Curly the Curling Robot Can Beat the Pros at Their Own Game

An AI-powered robot was able to beat professional curling teams 3-out-of-4 times, a new study shows

A white robot with a teardrop-shaped "head" appears to crouch down, rolling on wheels, as it pushes a round curling stone forward over ice; many onlookers watching
Researchers test out Curly, an AI-powered curling robot, in 2018. Courtesy Korea University

The sport of curling requires such precision and strategy that it’s sometimes referred to as “chess on ice.” Players push 40-pound stones across frozen sheets, rotating the stones just enough that they “curl,” and try to knock opposing teams’ stones out of central rings.

Subtle variables at play—tiny, ever-changing bumps in ice, the pressure exerted by one’s hand, the smoothness of the stone—all impact the outcome, so much that curling requires machine-like precision from its players.

So, it makes sense that an actual machine might have a shot at winning, if it could learn to strategize on its own. Enter Curly: a robot powered by artificial intelligence (AI) that recently competed against professional South Korean curling teams and won three out of four official matches.

Curly’s impressive feat is recounted in an article published this month in Science Robotics by researchers Seong-Whan Lee and Dong-Ok Won of Korea University and Klaus-Robert Müller of the Berlin Institute of Technology. The robot gave a top-ranked women’s team and a national wheelchair team a run for their money, the authors write, thanks to its “adaptive deep reinforcement learning framework.”

AI Hits The Ice: Curling Robot "Curly"

Curly actually consists of two robots that communicate with each other: a “skipper” that aims the stone and a “thrower” that pushes it across the ice, reports Brooks Hays for United Press International (UPI). It rolls on wheels and uses a conveyer belt to rotate the curling stone, reports Matt Simon for Wired magazine. One camera on Curly’s “head” is able to give the robot a view of the field, and another camera just above its front wheels watches the “hogline,” or the boundary on the ice where players are required to release the stone.

When Curly competes, it raises its white, teardrop-shaped head and extends its seven-foot-long neck to get a good view of the field. Then, not unlike its human opponents, the machine drops low and pushes the stone in a gentle, controlled move across the ice.

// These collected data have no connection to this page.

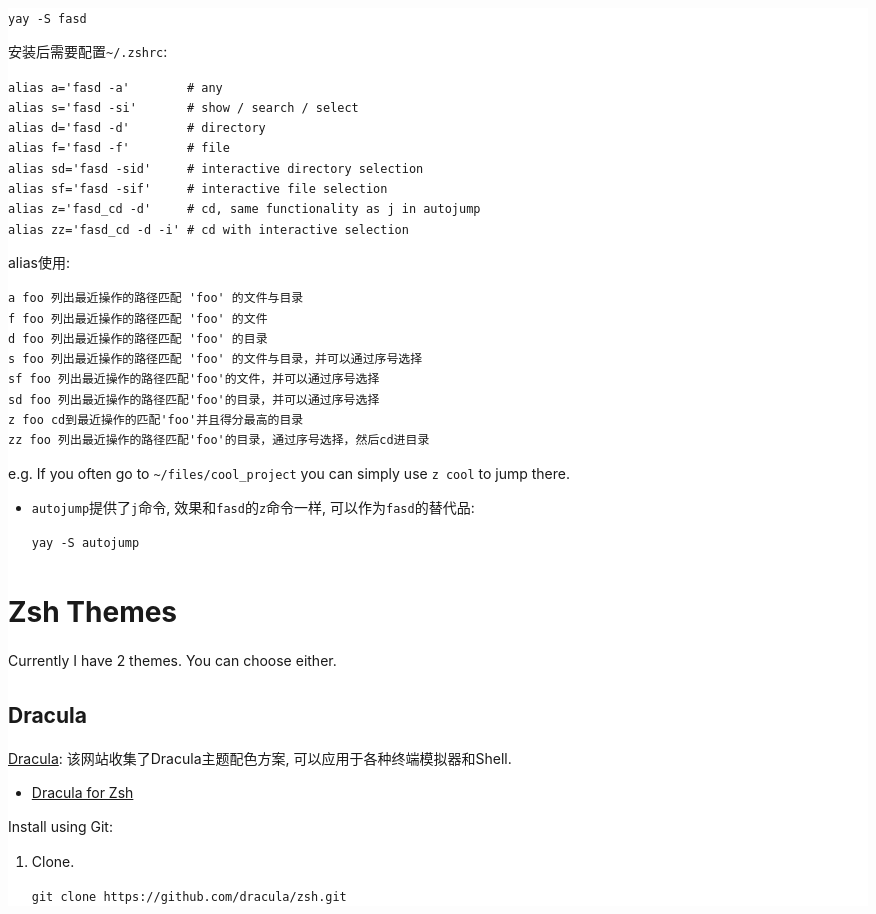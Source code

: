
   ```shell
  yay -S fasd
  ```

  安装后需要配置`~/.zshrc`:

  ```shell
  alias a='fasd -a'        # any
  alias s='fasd -si'       # show / search / select
  alias d='fasd -d'        # directory
  alias f='fasd -f'        # file
  alias sd='fasd -sid'     # interactive directory selection
  alias sf='fasd -sif'     # interactive file selection
  alias z='fasd_cd -d'     # cd, same functionality as j in autojump
  alias zz='fasd_cd -d -i' # cd with interactive selection
  ```

  alias使用:

  ```
  a foo 列出最近操作的路径匹配 'foo' 的文件与目录
  f foo 列出最近操作的路径匹配 'foo' 的文件
  d foo 列出最近操作的路径匹配 'foo' 的目录
  s foo 列出最近操作的路径匹配 'foo' 的文件与目录，并可以通过序号选择
  sf foo 列出最近操作的路径匹配'foo'的文件，并可以通过序号选择
  sd foo 列出最近操作的路径匹配'foo'的目录，并可以通过序号选择
  z foo cd到最近操作的匹配'foo'并且得分最高的目录
  zz foo 列出最近操作的路径匹配'foo'的目录，通过序号选择，然后cd进目录
  ```

  e.g. If you often go to  `~/files/cool_project` you can simply use `z cool` to jump there. 



* `autojump`提供了`j`命令, 效果和`fasd`的`z`命令一样, 可以作为`fasd`的替代品:

  ```shell
  yay -S autojump
  ```



# Zsh Themes

Currently I have 2 themes. You can choose either.

## Dracula

 [Dracula](https://draculatheme.com/): 该网站收集了Dracula主题配色方案, 可以应用于各种终端模拟器和Shell.

* [Dracula for Zsh](https://draculatheme.com/zsh)

Install using Git: 

1. Clone.

   ```
   git clone https://github.com/dracula/zsh.git
   ```
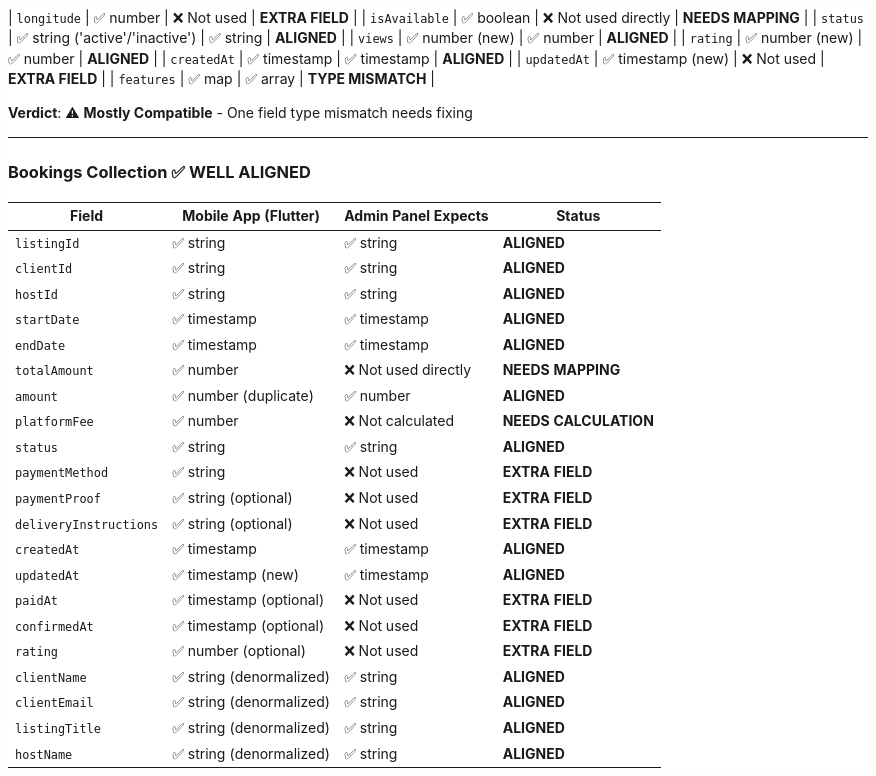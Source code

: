 | `longitude` | ✅ number | ❌ Not used | **EXTRA FIELD** |
| `isAvailable` | ✅ boolean | ❌ Not used directly | **NEEDS MAPPING** |
| `status` | ✅ string ('active'/'inactive') | ✅ string | **ALIGNED** |
| `views` | ✅ number (new) | ✅ number | **ALIGNED** |
| `rating` | ✅ number (new) | ✅ number | **ALIGNED** |
| `createdAt` | ✅ timestamp | ✅ timestamp | **ALIGNED** |
| `updatedAt` | ✅ timestamp (new) | ❌ Not used | **EXTRA FIELD** |
| `features` | ✅ map | ✅ array | **TYPE MISMATCH** |

**Verdict**: ⚠️ **Mostly Compatible** - One field type mismatch needs fixing

---

### **Bookings Collection** ✅ **WELL ALIGNED**

| Field | Mobile App (Flutter) | Admin Panel Expects | Status |
|-------|---------------------|---------------------|---------|
| `listingId` | ✅ string | ✅ string | **ALIGNED** |
| `clientId` | ✅ string | ✅ string | **ALIGNED** |
| `hostId` | ✅ string | ✅ string | **ALIGNED** |
| `startDate` | ✅ timestamp | ✅ timestamp | **ALIGNED** |
| `endDate` | ✅ timestamp | ✅ timestamp | **ALIGNED** |
| `totalAmount` | ✅ number | ❌ Not used directly | **NEEDS MAPPING** |
| `amount` | ✅ number (duplicate) | ✅ number | **ALIGNED** |
| `platformFee` | ✅ number | ❌ Not calculated | **NEEDS CALCULATION** |
| `status` | ✅ string | ✅ string | **ALIGNED** |
| `paymentMethod` | ✅ string | ❌ Not used | **EXTRA FIELD** |
| `paymentProof` | ✅ string (optional) | ❌ Not used | **EXTRA FIELD** |
| `deliveryInstructions` | ✅ string (optional) | ❌ Not used | **EXTRA FIELD** |
| `createdAt` | ✅ timestamp | ✅ timestamp | **ALIGNED** |
| `updatedAt` | ✅ timestamp (new) | ✅ timestamp | **ALIGNED** |
| `paidAt` | ✅ timestamp (optional) | ❌ Not used | **EXTRA FIELD** |
| `confirmedAt` | ✅ timestamp (optional) | ❌ Not used | **EXTRA FIELD** |
| `rating` | ✅ number (optional) | ❌ Not used | **EXTRA FIELD** |
| `clientName` | ✅ string (denormalized) | ✅ string | **ALIGNED** |
| `clientEmail` | ✅ string (denormalized) | ✅ string | **ALIGNED** |
| `listingTitle` | ✅ string (denormalized) | ✅ string | **ALIGNED** |
| `hostName` | ✅ string (denormalized) | ✅ string | **ALIGNED** |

Researchers designed Curly to assess risk and judge uncontrollable environmental conditions, per UPI. In curling, the composition of the ice sheet changes with each throw, so Curly had to learn how to adapt and make corrections on each subsequent throw.

As Devin Coldewey reports for Tech Crunch, the achievement is remarkable because Curly is able to make decisions in real-time as it plays the game.

“The game of curling can be considered a good testbed for studying the interaction between artificial intelligence systems and the real world,” Lee, co-author on the study, tells UPI. AI machines often perform well in simulations but struggle to cope in the real world, a problem known as the “sim-to-real gap,” Hays notes.

This problem is particularly relevant to curling, because no two ice sheets are ever the same, reports Wired. Each time a stone is thrown, the ice’s bumpy surface will change. Researchers programmed Curly with physics models that simulate the ice sheet, and then trained Curly to use its test throws at the beginning of the match to adjust its models accordingly.

Then, when Curly’s camera rise up on its long neck to look at the field, the researchers programmed the robot to assess the riskiness of each possible move. “So you detect the stones, you think about where to put the stone, then you compute all the possible throws with the physics model. Then you compensate and see where this stone would go, and what the possible variants would be,” co-author Müller tells Wired.

As Jenna West points out for Sports Illustrated, one of the trademarks of curling is “sweeping,” when the player’s teammates use brooms to strategically sweep the ice in front of a stone as it slowly glides forward. According to Smithsonian Science Education Center's Hannah Osborn, sweeping helps melt the bumpy ice pebbles on the ice’s surface and reduces friction. If the stone needs to move faster along the surface, teams will sweep more; if they need it to slow down, they’ll hold off.

Curly isn’t designed for sweeping, West notes. To make sure it was a fair competition, the South Korean teams didn’t use sweeping when they competed against the robot.

“All the nuances that these guys are taking into consideration, it’s fascinating to be able to do it,” Scott Arnold, head of development at the World Curling Federation, tells Wired. “... Because our Olympic athletes are training, you know, 15, 20 years, just to understand this themselves.”